A puppy obedience class will focus on building solid basics. Sits, downs, leash training, and coming when called are the foundational behaviors that should be covered.

So often people want their puppies to do more advanced behaviors, but listen to your instructor to perfect these very basics, and you will be able to more easily build on them down the line.

For instance, don’t worry about a perfect heel, the first step is making sure your dog is comfortable on a leash.

Working around other dogs and people (the other students) means working around distractions. Don’t get frustrated if your dog doesn’t respond to obedience cues like they do at home. This is an opportunity to build a response amongst distractions.

Many puppy obedience classes will also teach skills that are useful for grooming and healthcare, such as a side-settle or a chin rest.

Some of the lessons that may be covered include:

  • Basic training commands
  • Troubleshooting problem behaviors
  • Remaining calm amongst distraction
  • Lifelong training habits
  • Learning manners at home and out in the world
  • Possible clicker training (depending on instructor’s training techniques)

How to choose the right puppy school or obedience class?

Even more important than choosing between puppy school or obedience school is finding a training staff that knows what they are doing.
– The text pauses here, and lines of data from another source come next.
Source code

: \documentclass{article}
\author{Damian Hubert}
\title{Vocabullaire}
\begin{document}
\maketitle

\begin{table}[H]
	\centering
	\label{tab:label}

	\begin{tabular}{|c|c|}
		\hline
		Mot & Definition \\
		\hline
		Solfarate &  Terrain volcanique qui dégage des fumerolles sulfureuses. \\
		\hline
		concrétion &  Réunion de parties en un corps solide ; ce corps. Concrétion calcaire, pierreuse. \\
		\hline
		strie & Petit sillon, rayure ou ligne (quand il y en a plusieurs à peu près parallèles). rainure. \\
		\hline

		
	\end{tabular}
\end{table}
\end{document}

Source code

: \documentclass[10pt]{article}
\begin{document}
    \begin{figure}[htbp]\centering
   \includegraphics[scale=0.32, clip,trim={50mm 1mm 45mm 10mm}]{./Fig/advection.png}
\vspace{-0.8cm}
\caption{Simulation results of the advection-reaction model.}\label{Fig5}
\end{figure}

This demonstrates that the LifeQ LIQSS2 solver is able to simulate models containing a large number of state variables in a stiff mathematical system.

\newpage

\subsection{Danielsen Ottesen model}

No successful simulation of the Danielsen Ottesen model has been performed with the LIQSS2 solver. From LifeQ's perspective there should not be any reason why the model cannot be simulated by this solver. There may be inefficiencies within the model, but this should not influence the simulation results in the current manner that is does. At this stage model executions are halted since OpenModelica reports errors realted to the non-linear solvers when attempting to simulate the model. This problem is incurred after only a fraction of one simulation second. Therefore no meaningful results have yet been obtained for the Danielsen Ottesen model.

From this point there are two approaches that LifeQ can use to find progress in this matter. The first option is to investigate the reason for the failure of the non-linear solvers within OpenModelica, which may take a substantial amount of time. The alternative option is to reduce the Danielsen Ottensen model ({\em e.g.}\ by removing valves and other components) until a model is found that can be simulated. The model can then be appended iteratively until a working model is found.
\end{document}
No matter what class they are teaching, if a skilled trainer believes your dog needs more socialization, they will suggest it, which is vital feedback.

Most dog trainers will allow you to sit in on a class to make sure it is the right fit for you. Methods matter too. I suggest finding a positive reinforcement-based trainer. Here is another handout courtesy of the AVSAB on how to find a trainer.

Another interesting option for puppies that is increasing in popularity is puppy schools holding classes at veterinary clinics. This is a great opportunity for your puppy to have fun, positive interactions at their vet clinic, which can help them feel better about going to the clinic in the future.

You can find a Fear Free Vet clinic or professional here that may offer this type of opportunity.

Final Word

Many times I have talked with people who were anxious to jump right into obedience. They believed that they have supplied enough socialization at home. But I caution you to not underestimate how much positive exposure a puppy needs.

Siblings don’t count. Most people interact differently with their siblings than people they meet at work or on the street. This is what we are trying to teach our dogs. How to meet a novel dog while decreasing the risk of conflict.

My youngest dog is a chihuahua. Since she was a puppy, she interacted beautifully with our older German Shepherd Dog. So I was surprised during her first socialization class that she was slow to warm up. So I am glad we decided to focus on socialization, even though I was doing my best to check all of the boxes in our work with her at home.

And as she got more comfortable around other dogs, she was able to focus more when we worked on obedience in her puppy obedience class.